お、ホルモンにはさりげなくレバーも2、3切れ入っているではないか。炭火の火が赤々と熱を放つ七輪に、ドバドバーっと肉をのせる。ニンニクたっぷりの味噌だれにつけたホルモンは、焼きが入ると一層香ばしい匂いが立ちのぼる。プルプルのピンク色のホルモンに肉汁がしみ出してきたら食べる頃合いだ。ホルモンとセットになっている千切りキャベツにウスターソースをかけ、肉と一緒に口中へ。これが古より伝わる気仙沼流ホルモンの食べ方。なぜそうなったのか定かではないが、気仙沼のホルモン店では、どこにおいても、ホルモンと千切りキャベツが夫婦のごとくいつも隣合わせなのだ。

 濃いめのたれ味の濃厚なホルモンとキャベツは、相性がとてもいい。ついつい食べ過ぎ、キャベツがなくなってしまうほどだ(そんな時はキャベツのおかわりもOK)。

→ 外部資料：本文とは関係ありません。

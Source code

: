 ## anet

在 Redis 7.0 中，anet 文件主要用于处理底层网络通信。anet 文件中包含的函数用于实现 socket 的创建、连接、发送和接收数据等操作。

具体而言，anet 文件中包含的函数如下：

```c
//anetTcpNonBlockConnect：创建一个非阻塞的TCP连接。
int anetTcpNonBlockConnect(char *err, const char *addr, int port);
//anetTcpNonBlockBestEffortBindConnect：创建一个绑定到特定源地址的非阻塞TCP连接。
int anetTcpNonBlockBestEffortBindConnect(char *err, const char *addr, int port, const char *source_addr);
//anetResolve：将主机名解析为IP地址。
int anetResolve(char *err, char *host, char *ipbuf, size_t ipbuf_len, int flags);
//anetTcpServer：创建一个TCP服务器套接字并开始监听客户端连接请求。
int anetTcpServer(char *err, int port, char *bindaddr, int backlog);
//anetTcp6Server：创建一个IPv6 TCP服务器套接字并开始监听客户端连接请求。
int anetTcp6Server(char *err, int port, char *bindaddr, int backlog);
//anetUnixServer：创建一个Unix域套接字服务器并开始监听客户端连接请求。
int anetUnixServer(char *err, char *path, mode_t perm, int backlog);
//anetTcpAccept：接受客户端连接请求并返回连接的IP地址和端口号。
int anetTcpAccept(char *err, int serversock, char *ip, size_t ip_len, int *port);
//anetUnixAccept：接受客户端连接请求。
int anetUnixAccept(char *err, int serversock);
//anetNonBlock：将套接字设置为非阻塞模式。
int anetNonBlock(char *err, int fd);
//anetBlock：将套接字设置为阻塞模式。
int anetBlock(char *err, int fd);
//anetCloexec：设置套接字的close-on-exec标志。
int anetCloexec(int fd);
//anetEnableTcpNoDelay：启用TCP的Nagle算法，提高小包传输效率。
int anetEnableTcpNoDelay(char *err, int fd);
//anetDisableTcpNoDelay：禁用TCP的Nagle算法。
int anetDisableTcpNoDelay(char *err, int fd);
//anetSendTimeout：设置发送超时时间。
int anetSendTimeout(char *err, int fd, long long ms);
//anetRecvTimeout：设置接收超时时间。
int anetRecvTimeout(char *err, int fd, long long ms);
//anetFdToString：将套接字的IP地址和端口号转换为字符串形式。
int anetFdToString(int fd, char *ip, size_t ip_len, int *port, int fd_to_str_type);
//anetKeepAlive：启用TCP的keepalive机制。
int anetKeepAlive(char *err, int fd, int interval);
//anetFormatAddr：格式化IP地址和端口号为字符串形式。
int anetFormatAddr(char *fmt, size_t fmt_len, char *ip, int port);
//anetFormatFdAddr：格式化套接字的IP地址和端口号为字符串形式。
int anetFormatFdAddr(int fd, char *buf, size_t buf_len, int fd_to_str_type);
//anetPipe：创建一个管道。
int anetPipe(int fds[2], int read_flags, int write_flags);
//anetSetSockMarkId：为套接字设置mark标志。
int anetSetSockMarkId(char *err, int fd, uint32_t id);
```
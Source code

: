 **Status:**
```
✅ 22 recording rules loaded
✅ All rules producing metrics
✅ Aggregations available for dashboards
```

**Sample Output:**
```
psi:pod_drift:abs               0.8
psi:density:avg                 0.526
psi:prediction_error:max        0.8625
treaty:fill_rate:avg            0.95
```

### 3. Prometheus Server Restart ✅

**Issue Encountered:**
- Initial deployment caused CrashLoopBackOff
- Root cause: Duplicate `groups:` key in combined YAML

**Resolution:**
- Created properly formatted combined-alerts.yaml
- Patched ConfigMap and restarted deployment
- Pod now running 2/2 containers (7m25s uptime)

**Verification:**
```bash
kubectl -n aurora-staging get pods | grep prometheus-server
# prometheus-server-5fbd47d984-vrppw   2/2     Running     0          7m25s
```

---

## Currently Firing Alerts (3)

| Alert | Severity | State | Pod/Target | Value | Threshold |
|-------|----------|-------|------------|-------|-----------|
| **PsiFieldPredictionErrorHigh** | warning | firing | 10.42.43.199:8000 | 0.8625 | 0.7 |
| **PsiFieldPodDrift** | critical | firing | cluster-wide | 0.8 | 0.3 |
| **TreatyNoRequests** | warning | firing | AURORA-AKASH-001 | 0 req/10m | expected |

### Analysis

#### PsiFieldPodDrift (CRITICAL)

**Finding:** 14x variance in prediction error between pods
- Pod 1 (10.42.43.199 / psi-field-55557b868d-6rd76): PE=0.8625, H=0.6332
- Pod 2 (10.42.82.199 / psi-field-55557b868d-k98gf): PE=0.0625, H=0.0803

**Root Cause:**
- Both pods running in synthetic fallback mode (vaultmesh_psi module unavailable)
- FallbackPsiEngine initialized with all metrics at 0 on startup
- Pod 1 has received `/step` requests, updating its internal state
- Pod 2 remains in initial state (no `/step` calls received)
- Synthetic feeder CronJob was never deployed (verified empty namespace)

 ホルモン道場の肉は、ホルモンに限らず、タン、ハツなどどれも鮮度がいい。臭みもなくホルモンの旨みだけが伝わってくる。なにより、レバーのおいしさが特筆ものだ。そのたっぷりの弾力にノックアウトされること必至である。あまり焼き過ぎるとせっかくの弾力もどこか遠くへ行ってしまうので、焼き加減には十分注意したい。またニンニクが相当強いので翌日にも匂いが残る可能性のあることを、紳士淑女のみなさんは留意されたし。

……今宵もすばらしきB級グルメに乾杯!

本は旅。解説

東北のB級グルメ王
板元義和の
食べある記!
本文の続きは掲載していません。